Annina Ligniez ist Pfarrerin der westfälischen Landeskirche. Sie ist extrovertiert und mag auffällige Kleider. Doch mit dem Talar hat sie nie gefremdelt:
"Ich merkte von Beginn an, dass mir der Talar Sicherheit gibt, in die Rolle hineinzufinden und sie auch auszufüllen, Pfarrerin zu sein", sagt sie. "Das ist etwas, was man lernen muss. Man wird mit vielen Erwartungen konfrontiert."
Der Talar als treuer Begleiter
Mittlerweile hat die 46-Jährige, die eine eigene Website unter dem Titel "Talar-Art" kreiert hat, eine besondere Beziehung zu ihrem pastoralen Gewand: „Der Talar ist mein treuer Begleiter geworden, vielleicht ein bisschen wie in einer guten Ehe. Am Anfang die große Verliebtheit, und dann weiß man, dass man sich aufeinander verlassen kann."
Die Feministin Maike Schöfer macht gerade ihr Vikariat. Für sie ist es wichtig, dass sie sich auch im Pfarramt nicht zu sehr anpassen muss: „Ich trage meine Tattoos, meine Piercings. Grundsätzlich möchte ich mich nicht verbiegen für andere Menschen“, sagt sie.
Doch ihren Talar weiß sie zu schätzen: „Ich möchte gern als Christin erkannt werden, und das werde ich natürlich am Talar. Besonders im sehr atheistischen Berlin finde ich über den Talar Anknüpfungspunkte, wenn ich nach dem Gottesdienst im Talar vor der Kirche stehe.“
Kein liturgisches Gewand, sondern Amtstracht
Ein Talar ist ein weitärmeliges, knöchellanges, schwarzes Obergewand, das unter anderem von evangelischen Geistlichen getragen wird.
Thomas Klie, Professor für Praktische Theologie an der Universität Rostock, geht davon aus, dass viele Pastoren gar nicht wissen, dass sie kein liturgisches Gewand tragen, wenn sie den preußischen Talar tragen, sondern eine Amtstracht.

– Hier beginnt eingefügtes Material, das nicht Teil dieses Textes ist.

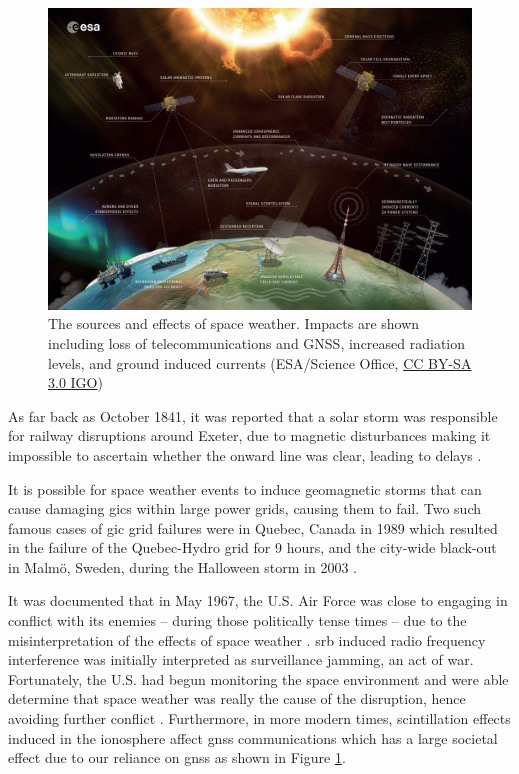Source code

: \begin{figure}[ht!]
	\centering
	\includegraphics[width=\columnwidth]{Space_weather_effects_rescaled.jpg}
	\caption{The sources and effects of space weather. Impacts are shown including loss of telecommunications and GNSS, increased radiation levels, and ground induced currents (ESA/Science Office, \href{http://www.esa.int/spaceinimages/ESA_Multimedia/Copyright_Notice_Images}{CC BY-SA 3.0 IGO})}
	\label{fig:space_weather_impacts}
\end{figure}

\vspace{1em}

As far back as October 1841, it was reported that a solar storm was responsible for railway disruptions around Exeter, due to magnetic disturbances making it impossible to ascertain whether the onward line was clear, leading to delays \citep{nature_observations_1871}. 

It is possible for space weather events to induce geomagnetic storms that can cause damaging \glspl{gic} within large power grids, causing them to fail. Two such famous cases of \gls{gic} grid failures were in Quebec, Canada in 1989 which resulted in the failure of the Quebec-Hydro grid for 9 hours, and the city-wide black-out in Malm{\"o}, Sweden, during the Halloween storm in 2003 \citep{viljanen_european_2011, beggan_ground_2018}.

It was documented that in May 1967, the U.S. Air Force was close to engaging in conflict with its enemies -- during those politically tense times -- due to the misinterpretation of the effects of space weather \citep{knipp_may_2016}. \gls{srb} induced radio frequency interference was initially interpreted as surveillance jamming, an act of war. Fortunately, the U.S. had begun monitoring the space environment and were able determine that space weather was really the cause of the disruption, hence avoiding further conflict \citep{knipp_may_2016}. Furthermore, in more modern times, scintillation effects induced in the ionosphere affect \gls{gnss} communications which has a large societal effect due to our reliance on \gls{gnss} \citep{cannon_extreme_2013} as shown in Figure \ref{fig:space_weather_impacts}.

Er berichtet, dass Friedrich Wilhelm III. als König von Preußen 1811 verfügt hat, dass „um der Gleichförmigkeit Willen“ alle evangelischen Pfarrer eine einheitliche Tracht tragen sollten: den schwarzen Talar als Amtstracht. Das galt übrigens auch für Professoren, Juristen und sogar für Rabbiner.
Luther trug eine Art Minirock
Auf Gemälden wird auch Luther des Öfteren im Talar dargestellt: eine Geschichtsklitterung, wie Thomas Klie erklärt:
„Er ist in der Schaube aufgetreten. Wenn ich das mit einem Talar vergleiche, dann ist das eine Art Minirock mit einer kurzen Hose und langen schwarzen Kniestrümpfen, die sogenannte Gelehrtenschaube. Nach allem, was wir aus den Quellen wissen, hat sich Luther im Gottesdienst umgezogen. Wenn er von der Kanzel kam und zum Abendmahl ging, ist er wahrscheinlich in die Sakristei gegangen, hat sich das weiße Chorhemd übergezogen, also ist in ein liturgisches Gewand geschlüpft und hat das Abendmahl ausgeteilt.“
Evangelische „Messen“ mit farbigen Gewändern
Heute treten fast alle evangelischen Geistlichen im Talar auf. Pastorin Alexandra Dierks bedauert das:
„Das verrät ein bestimmtes Verständnis von Gottesdienst, nämlich ein tendenziell Didaktisches. Das halte ich für einen Irrtum. Das ist verständlich aus der Reformationszeit, wo Luther meinte, man müsste den Leuten erst mal was erklären. Aber Gottesdienst ist erst mal gefeierte Gottesbegegnung und das darf sich auch in den Textilien abbilden."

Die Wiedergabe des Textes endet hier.